Kentucky Gov. Steve Beshear, a Democrat, has leaned into Obamacare rather than grudgingly implementing it. The state version is known as Kynect, a local branding that allowed residents who oppose Obama to take advantage of his health care reform without swallowing their pride.

In 2013, HuffPost's Jason Cherkis observed a scene at a Kentucky job fair that would later be retold in a speech by President Barack Obama:

A middle-aged man in a red golf shirt shuffles up to a small folding table with gold trim, in a booth adorned with a flotilla of helium balloons, where government workers at the Kentucky State Fair are hawking the virtues of Kynect, the state’s health benefit exchange established by Obamacare.

The man is impressed. "This beats Obamacare I hope," he mutters to one of the workers.

“Do I burst his bubble?” wonders Reina Diaz-Dempsey, overseeing the operation.

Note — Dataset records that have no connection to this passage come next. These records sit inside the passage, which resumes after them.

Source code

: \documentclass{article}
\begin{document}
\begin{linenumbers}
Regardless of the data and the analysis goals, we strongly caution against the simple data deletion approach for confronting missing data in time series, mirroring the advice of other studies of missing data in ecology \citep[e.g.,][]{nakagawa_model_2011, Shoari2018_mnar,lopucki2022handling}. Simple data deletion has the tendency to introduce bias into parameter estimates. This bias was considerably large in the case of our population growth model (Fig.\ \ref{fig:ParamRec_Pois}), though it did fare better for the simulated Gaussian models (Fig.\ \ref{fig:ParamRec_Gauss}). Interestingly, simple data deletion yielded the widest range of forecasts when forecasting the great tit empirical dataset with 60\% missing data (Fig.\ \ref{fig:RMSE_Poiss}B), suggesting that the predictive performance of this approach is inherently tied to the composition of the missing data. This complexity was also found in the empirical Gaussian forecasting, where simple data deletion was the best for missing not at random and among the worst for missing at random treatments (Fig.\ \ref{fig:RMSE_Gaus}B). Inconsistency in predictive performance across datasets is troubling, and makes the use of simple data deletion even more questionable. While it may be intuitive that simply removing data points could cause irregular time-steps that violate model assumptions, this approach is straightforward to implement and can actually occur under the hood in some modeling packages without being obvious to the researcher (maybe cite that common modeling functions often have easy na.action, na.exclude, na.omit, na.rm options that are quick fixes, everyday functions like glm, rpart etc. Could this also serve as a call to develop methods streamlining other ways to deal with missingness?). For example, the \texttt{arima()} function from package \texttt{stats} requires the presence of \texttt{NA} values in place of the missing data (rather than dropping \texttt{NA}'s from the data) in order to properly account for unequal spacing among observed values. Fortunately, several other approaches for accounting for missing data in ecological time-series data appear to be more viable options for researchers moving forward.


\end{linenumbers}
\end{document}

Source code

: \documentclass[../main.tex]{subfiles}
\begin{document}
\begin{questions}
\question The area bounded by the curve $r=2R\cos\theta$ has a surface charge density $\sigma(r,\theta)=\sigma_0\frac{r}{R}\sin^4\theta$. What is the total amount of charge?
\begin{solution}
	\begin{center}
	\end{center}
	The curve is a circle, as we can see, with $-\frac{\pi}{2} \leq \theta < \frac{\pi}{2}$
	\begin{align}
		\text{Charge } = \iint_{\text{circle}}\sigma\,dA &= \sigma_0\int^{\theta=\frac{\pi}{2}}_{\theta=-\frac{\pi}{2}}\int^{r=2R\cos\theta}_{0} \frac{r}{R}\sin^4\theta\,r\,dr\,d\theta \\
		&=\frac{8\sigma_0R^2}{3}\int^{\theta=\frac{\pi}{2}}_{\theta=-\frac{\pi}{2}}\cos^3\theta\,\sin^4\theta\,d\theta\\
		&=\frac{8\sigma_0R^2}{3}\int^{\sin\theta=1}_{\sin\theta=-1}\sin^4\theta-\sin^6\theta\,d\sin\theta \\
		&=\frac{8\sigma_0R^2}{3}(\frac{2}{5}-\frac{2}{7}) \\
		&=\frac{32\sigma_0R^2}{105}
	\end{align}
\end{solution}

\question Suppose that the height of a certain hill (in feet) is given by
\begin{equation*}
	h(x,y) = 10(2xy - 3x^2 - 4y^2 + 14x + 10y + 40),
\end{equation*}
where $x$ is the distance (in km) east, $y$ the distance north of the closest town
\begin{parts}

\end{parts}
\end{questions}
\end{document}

Red states that did not expand Medicaid or embrace a state-run exchange continue to have brutally high rates of uninsured. All 10 of the states with the highest uninsured rates have refused to carry out those two key parts of Obamacare.

"States that have implemented two of the law's core mechanisms -- Medicaid expansion and state health exchanges -- are seeing a substantially larger drop in the uninsured rate than states that did not take both of these actions," Gallup announced. "Consequently, the gap in uninsured rates that existed between these two groups in 2013 nearly doubled in 2014."